I like autobiography. I like allusions. I like food. Love, Loss, and What We Ate (Harper Collins, 2016) by Padma Lakshmi has all three. The book begins as a recollection of her romance, marriage to, and divorce from celebrated author Salman Rushdie. The book opens in 2007 with Lakshmi in a residential hotel having just left the New York townhouse she shared with Rushdie during their marriage. As she struggles to recover from their breakup, she realizes that for her, resilience must come with a menu. But so must celebration, mourning, work, socializing, travel, and relaxation.
The title, an allusion to Love, Loss, and What I Wore by Ilene Beckerman (1995), hints at the book’s somewhat unorthodox form. Beckerman’s memoir intersperses traditional narrative with her own drawings, decidedly inexpert according to her, of her outfits through the years. Lakshmi does something similar, including recipes for foods that comfort her along with tales of when she has eaten them and assessments of the difference they have made in her wellbeing. The namesake book was inspiration for a well-reviewed stage play by Delia Ephron and Nora Ephron in 2009. It may have been this production, combining levity and pain, that inspired both the memoir’s name and Lakshmi’s choice to intersperse disparate elements in a single volume.
Though the book spans much of Lakshmi’s life, all its elements exists in the shadow of her relationship with Rushdie. Lakshmi defends it, extols it, details its disintegration, and indicate that it still haunts her. When she first encounters Rushdie, he is married to his third wife and living in the shadow of a fatwa issued in the wake of The Satanic Verses (1989) . She describes their initial encounters as suffused by her admiration for him. His words, and her simple joy in the fact that he pays so much attention to her, seduce her into beginning a relationship that leads to their 2004 marriage.

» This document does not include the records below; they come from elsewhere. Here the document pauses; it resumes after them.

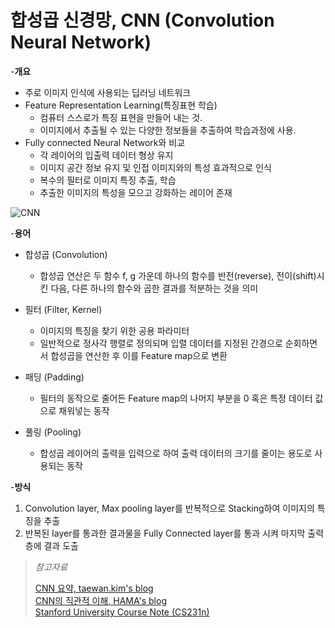 # 합성곱 신경망, CNN (Convolution Neural Network)
-**개요**

* 주로 이미지 인식에 사용되는 딥러닝 네트워크
* Feature Representation Learning(특징표현 학습)
    + 컴퓨터 스스로가 특징 표현을 만들어 내는 것.
    + 이미지에서 추출될 수 있는 다양한 정보들을 추출하여 학습과정에 사용.
* Fully connected Neural Network와 비교
    + 각 레이어의 입출력 데이터 형상 유지
    + 이미지 공간 정보 유지 및 인접 이미지와의 특성 효과적으로 인식
    + 복수의 필터로 이미지 특징 추출, 학습
    + 추출한 이미지의 특성을 모으고 강화하는 레이어 존재

![CNN](/Project_Note/image/cnn.png)

-**용어**

* 합성곱 (Convolution)
    + 합성곱 연산은 두 함수 f, g 가운데 하나의 함수를 반전(reverse), 전이(shift)시킨 다음, 다른 하나의 함수와 곱한 결과를 적분하는 것을 의미

* 필터 (Filter, Kernel)
    - 이미지의 특징을 찾기 위한 공용 파라미터
    - 일반적으로 정사각 행렬로 정의되며 입렬 데이터를 지정된 간경으로 순회하면서 합성곱을 연산한 후 이를 Feature map으로 변환

* 패딩 (Padding)
    - 필터의 동작으로 줄어든 Feature map의 나머지 부분을 0 혹은 특정 데이터 값으로 채워넣는 동작

* 풀링 (Pooling)
    - 합성곱 레이어의 출력을 입력으로 하여 출력 데이터의 크기를 줄이는 용도로 사용되는 동작

-**방식**
1. Convolution layer, Max pooling layer를 반복적으로 Stacking하여 이미지의 특징을 추출  
2. 반복된 layer를 통과한 결과물을 Fully Connected layer를 통과 시켜 마지막 출력층에 결과 도출




>   *참고자료*
>   
>   [CNN 요약, taewan.kim's blog]  
>   [CNN의 직관적 이해, HAMA's blog]  
>   [Stanford University Course Note (CS231n)]  






[CNN 요약, taewan.kim's blog]: http://taewan.kim/post/cnn/
[CNN의 직관적 이해, HAMA's blog]: http://hamait.tistory.com/535
[Stanford University Course Note (CS231n)]: http://cs231n.github.io/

Yet Lakshmi’s depiction, even when she’s recounting being breathlessly in love, leaves the reader with a sense of foreboding. She admires him in ways that seem to preclude the kind of relationship she wants. His intellectual and professional achievements intimidate her in ways that lead her to compare her own accomplishments and aspirations unfavorably. Almost immediately I was left to wonder how she got to be this person who moved so successfully through fabulous social circles while thinking so little of herself.
Lakshmi reveals aspects of her upbringing in New York, Kerala, India, and Los Angeles that help explain how she got into the relationship and telegraphed its painful ending. She recounts a childhood where older men are kinder than younger ones and where food, culture, love, and adventure are all extensions of one another. Being taught the former via painful circumstances makes her learning the latter an important step toward her coping with the vagaries associated with people’s erratic behavior and with the need to consistently readjust to new environments.
The book is immersive, in part because of Lakshmi’s way with metaphors. She calls her reaction to Rushdie telling her during the early part of their affair that he was divorcing his wife “fully emulsified mixture of shock and guilt.” The phrase gets at the surprising and tenuous nature of an emulsion made for immediate consumption. As the food comparison momentarily removes the reader from Lakshmi’s response to his phone call, it lands temporarily mid-meal preparation, giving the sense that timing is of the essence and that whatever is coming to culmination has been made deliberately.
In fact, this metaphor works well as a way of understanding the narrative as a whole. Lakshmi writes of an unintended consequence using an action that implies a larger plan. Throughout she writes of actions that seem counter to intentions or perhaps taken without regard to the outcomes.